Task directions:
The answer must consist of every line from the data that holds the string "CommonFlexType".

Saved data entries
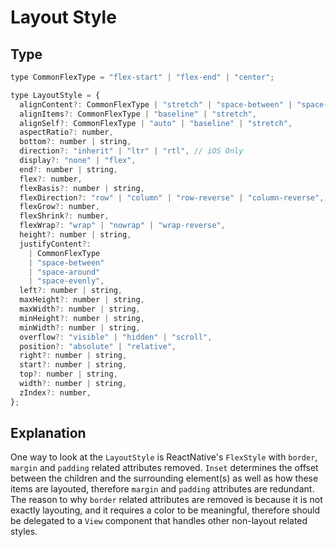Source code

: # Layout Style

## Type

```jsx
type CommonFlexType = "flex-start" | "flex-end" | "center";

type LayoutStyle = {
  alignContent?: CommonFlexType | "stretch" | "space-between" | "space-around",
  alignItems?: CommonFlexType | "baseline" | "stretch",
  alignSelf?: CommonFlexType | "auto" | "baseline" | "stretch",
  aspectRatio?: number,
  bottom?: number | string,
  direction?: "inherit" | "ltr" | "rtl", // iOS Only
  display?: "none" | "flex",
  end?: number | string,
  flex?: number,
  flexBasis?: number | string,
  flexDirection?: "row" | "column" | "row-reverse" | "column-reverse",
  flexGrow?: number,
  flexShrink?: number,
  flexWrap?: "wrap" | "nowrap" | "wrap-reverse",
  height?: number | string,
  justifyContent?:
    | CommonFlexType
    | "space-between"
    | "space-around"
    | "space-evenly",
  left?: number | string,
  maxHeight?: number | string,
  maxWidth?: number | string,
  minHeight?: number | string,
  minWidth?: number | string,
  overflow?: "visible" | "hidden" | "scroll",
  position?: "absolute" | "relative",
  right?: number | string,
  start?: number | string,
  top?: number | string,
  width?: number | string,
  zIndex?: number,
};
```

## Explanation

One way to look at the `LayoutStyle` is ReactNative's `FlexStyle` with `border`, `margin` and `padding` related attributes removed. `Inset` determines the offset between the children and the surrounding element(s) as well as how these items are layouted, therefore `margin` and `padding` attributes are redundant. The reason to why `border` related attributes are removed is because it is not exactly layouting, and it requires a color to be meaningful, therefore should be delegated to a `View` component that handles other non-layout related styles.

Response to this exercise:
type CommonFlexType = "flex-start" | "flex-end" | "center";
  alignContent?: CommonFlexType | "stretch" | "space-between" | "space-around",
  alignItems?: CommonFlexType | "baseline" | "stretch",
  alignSelf?: CommonFlexType | "auto" | "baseline" | "stretch",
    | CommonFlexType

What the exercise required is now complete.